Support Questions
Find answers, ask questions, and share your expertise

How to tune performance of Hadoop MapReduce Job running in a cluster?


Dear Members, I have written a MapReduce job in which Map task takes around 10 GB input data set and after processing it, map task generates 33GB intermediate data. Then, reduce task processes this 33 GB data and produces final output whose size is 25 GB. I have used NLineInputFormat as an Input Format for this job. Number of map task created is 64 and number of reduce tasks I have asked Hadoop to create is 52. My cluster configuration is as follows: 8 nodes in the cluster, Each node contains the following: Intel i7 processor with 8 cores, 8GB RAM, 350GB HDD.

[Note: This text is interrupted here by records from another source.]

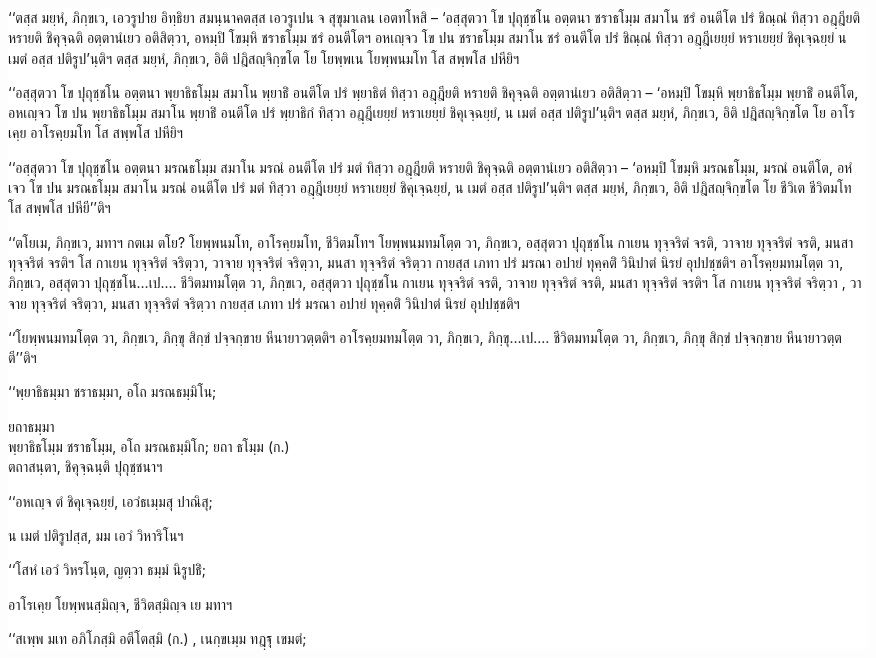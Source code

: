 
<p>‘‘ตสฺส มยฺหํ, ภิกฺขเว, เอวรูปาย อิทฺธิยา สมนฺนาคตสฺส เอวรูเปน จ สุขุมาเลน เอตทโหสิ – ‘อสฺสุตวา โข ปุถุชฺชโน อตฺตนา ชราธโมฺม สมาโน ชรํ อนตีโต ปรํ ชิณฺณํ ทิสฺวา อฎฺฎียติ หรายติ ชิคุจฺฉติ อตฺตานํเยว อติสิตฺวา, อหมฺปิ โขมฺหิ ชราธโมฺม ชรํ อนตีโตฯ อหเญฺจว  โข ปน ชราธโมฺม สมาโน ชรํ อนตีโต ปรํ ชิณฺณํ ทิสฺวา อฎฺฎีเยยฺยํ หราเยยฺยํ ชิคุเจฺฉยฺยํ  น เมตํ อสฺส ปติรูป’นฺติฯ ตสฺส มยฺหํ, ภิกฺขเว, อิติ ปฎิสญฺจิกฺขโต โย โยพฺพเน โยพฺพนมโท โส สพฺพโส ปหียิฯ</p>


<p>‘‘อสฺสุตวา โข ปุถุชฺชโน อตฺตนา พฺยาธิธโมฺม สมาโน พฺยาธิํ อนตีโต ปรํ พฺยาธิตํ ทิสฺวา  อฎฺฎียติ หรายติ ชิคุจฺฉติ อตฺตานํเยว อติสิตฺวา – ‘อหมฺปิ โขมฺหิ พฺยาธิธโมฺม พฺยาธิํ อนตีโต, อหเญฺจว โข ปน พฺยาธิธโมฺม สมาโน พฺยาธิํ อนตีโต ปรํ พฺยาธิกํ ทิสฺวา อฎฺฎีเยยฺยํ หราเยยฺยํ ชิคุเจฺฉยฺยํ, น เมตํ อสฺส ปติรูป’นฺติฯ ตสฺส มยฺหํ, ภิกฺขเว, อิติ ปฎิสญฺจิกฺขโต โย อาโรเคฺย อาโรคฺยมโท โส สพฺพโส ปหียิฯ</p>


<p>‘‘อสฺสุตวา  โข ปุถุชฺชโน อตฺตนา มรณธโมฺม สมาโน มรณํ อนตีโต ปรํ มตํ ทิสฺวา อฎฺฎียติ หรายติ ชิคุจฺฉติ อตฺตานํเยว อติสิตฺวา – ‘อหมฺปิ โขมฺหิ มรณธโมฺม, มรณํ อนตีโต, อหํ เจว โข ปน  มรณธโมฺม สมาโน มรณํ อนตีโต ปรํ มตํ ทิสฺวา อฎฺฎีเยยฺยํ หราเยยฺยํ ชิคุเจฺฉยฺยํ, น เมตํ อสฺส ปติรูป’นฺติฯ ตสฺส มยฺหํ, ภิกฺขเว, อิติ ปฎิสญฺจิกฺขโต โย ชีวิเต ชีวิตมโท โส สพฺพโส ปหียี’’ติฯ</p>


<p>‘‘ตโยเม, ภิกฺขเว, มทาฯ กตเม ตโย? โยพฺพนมโท, อาโรคฺยมโท, ชีวิตมโทฯ โยพฺพนมทมโตฺต วา, ภิกฺขเว, อสฺสุตวา ปุถุชฺชโน กาเยน ทุจฺจริตํ จรติ, วาจาย ทุจฺจริตํ จรติ, มนสา ทุจฺจริตํ จรติฯ โส กาเยน ทุจฺจริตํ จริตฺวา, วาจาย ทุจฺจริตํ จริตฺวา, มนสา ทุจฺจริตํ จริตฺวา กายสฺส เภทา ปรํ มรณา อปายํ ทุคฺคติํ วินิปาตํ นิรยํ อุปปชฺชติฯ อาโรคฺยมทมโตฺต วา, ภิกฺขเว, อสฺสุตวา ปุถุชฺชโน…เป.… ชีวิตมทมโตฺต วา, ภิกฺขเว, อสฺสุตวา ปุถุชฺชโน กาเยน ทุจฺจริตํ  จรติ, วาจาย ทุจฺจริตํ จรติ, มนสา ทุจฺจริตํ จรติฯ โส กาเยน ทุจฺจริตํ จริตฺวา , วาจาย ทุจฺจริตํ จริตฺวา, มนสา ทุจฺจริตํ จริตฺวา กายสฺส เภทา ปรํ มรณา อปายํ ทุคฺคติํ วินิปาตํ นิรยํ อุปปชฺชติฯ</p>


<p>‘‘โยพฺพนมทมโตฺต วา, ภิกฺขเว, ภิกฺขุ สิกฺขํ ปจฺจกฺขาย หีนายาวตฺตติฯ อาโรคฺยมทมโตฺต วา, ภิกฺขเว, ภิกฺขุ…เป.… ชีวิตมทมโตฺต วา, ภิกฺขเว, ภิกฺขุ สิกฺขํ ปจฺจกฺขาย หีนายาวตฺตตี’’ติฯ</p>


<p>
‘‘พฺยาธิธมฺมา ชราธมฺมา, อโถ มรณธมฺมิโน;  
  
ยถาธมฺมา  
พฺยาธิธโมฺม ชราธโมฺม, อโถ มรณธมฺมิโก; ยถา ธโมฺม (ก.)  
ตถาสนฺตา, ชิคุจฺฉนฺติ ปุถุชฺชนาฯ  
</p>
  
<p>
‘‘อหเญฺจ ตํ ชิคุเจฺฉยฺยํ, เอวํธเมฺมสุ ปาณิสุ;  
  
น เมตํ ปติรูปสฺส, มม เอวํ วิหาริโนฯ  
</p>
  
<p>
‘‘โสหํ เอวํ วิหรโนฺต, ญตฺวา ธมฺมํ นิรูปธิํ;  
  
อาโรเคฺย โยพฺพนสฺมิญฺจ, ชีวิตสฺมิญฺจ เย มทาฯ  
</p>
  
<p>
‘‘สเพฺพ  
มเท อภิโภสฺมิ  
อตีโตสฺมิ (ก.)  
, เนกฺขเมฺม ทฎฺฐุ เขมตํ;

Please note that every line in input data set of varying in length. As i have mentioned "n" number of lines each map task has to process, the amount of data each map task processes is varying. That is some map task processes 150MB data and another map task processes only 40 MB data.

During the time of feeding job execution command in terminal, I mention only the following property

-D mapreduce.reduce.shuffle.input.buffer.percent=0.4 as i was getting the error message "error is shuffle in fetcher"

With this set up, my job takes around 25 minutes to complete. Am i missing any performance tuning parameter here? If i have to try with some performance tuning parameters, what are they? I need your advices.Thanks in advance.